Every hospital’s top priority is the quality and safety of the care it provides to each patient. High-quality care can usually be defined in three parts:
- Clinical effectiveness: what was the outcome for the patient? That is, was the patient’s care or treatment successful and did it achieve the best possible result for the patient?
- Safety: treating and caring for people in a safe environment and protecting them from avoidable harm, for example, ensuring that medicines are managed safely, reducing the number of patient falls and hospital-acquired pressure ulcers.
- Patient experience: ensuring patients, relatives and carers have as positive an experience as possible at every stage of the care or treatment that is being provided. Patient experience refers to the overall experience throughout the course of treatment, and not just the results that were achieved at the end.

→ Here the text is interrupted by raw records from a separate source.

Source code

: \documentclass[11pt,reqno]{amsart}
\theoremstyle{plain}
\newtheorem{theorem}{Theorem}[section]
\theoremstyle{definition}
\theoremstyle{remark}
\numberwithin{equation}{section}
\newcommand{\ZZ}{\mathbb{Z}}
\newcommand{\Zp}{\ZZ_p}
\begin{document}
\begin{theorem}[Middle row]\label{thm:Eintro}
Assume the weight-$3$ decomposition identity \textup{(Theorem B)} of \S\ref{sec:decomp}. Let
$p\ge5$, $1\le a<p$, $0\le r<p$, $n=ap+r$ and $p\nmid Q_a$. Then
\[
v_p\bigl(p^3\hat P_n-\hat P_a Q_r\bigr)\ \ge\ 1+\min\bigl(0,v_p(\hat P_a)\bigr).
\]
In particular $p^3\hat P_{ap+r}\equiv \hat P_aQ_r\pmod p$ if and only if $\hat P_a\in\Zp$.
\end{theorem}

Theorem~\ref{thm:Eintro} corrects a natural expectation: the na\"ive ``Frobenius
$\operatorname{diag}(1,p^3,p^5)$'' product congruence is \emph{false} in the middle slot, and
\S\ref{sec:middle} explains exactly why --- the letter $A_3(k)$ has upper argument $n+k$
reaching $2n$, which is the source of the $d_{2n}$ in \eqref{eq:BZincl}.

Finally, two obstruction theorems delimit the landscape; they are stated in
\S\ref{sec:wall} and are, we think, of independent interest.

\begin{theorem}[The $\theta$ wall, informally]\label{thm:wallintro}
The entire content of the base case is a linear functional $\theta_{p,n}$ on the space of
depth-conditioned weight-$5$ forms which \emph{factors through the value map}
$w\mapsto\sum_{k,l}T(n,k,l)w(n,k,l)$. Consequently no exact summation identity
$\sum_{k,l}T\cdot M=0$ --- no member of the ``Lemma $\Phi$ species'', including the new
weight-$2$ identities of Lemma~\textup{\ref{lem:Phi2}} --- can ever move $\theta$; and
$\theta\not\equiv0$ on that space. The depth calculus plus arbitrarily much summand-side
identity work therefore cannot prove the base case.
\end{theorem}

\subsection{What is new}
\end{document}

Quality care is not achieved by focusing on one or two aspects of this definition; rather, high quality care encompasses all three aspects with equal importance.
The Hillingdon Hospitals NHS Foundation Trust is committed to providing excellent quality, patient-centred care and to ensure that it continually improves in this area. Our priorities for improvement are informed by:
- patient and carer feedback
- national, regional and local healthcare priorities
- our wide-ranging safety and quality improvement programme
- the Francis Report (inquiry into Mid-Staffordshire Hospital NHS Foundation Trust)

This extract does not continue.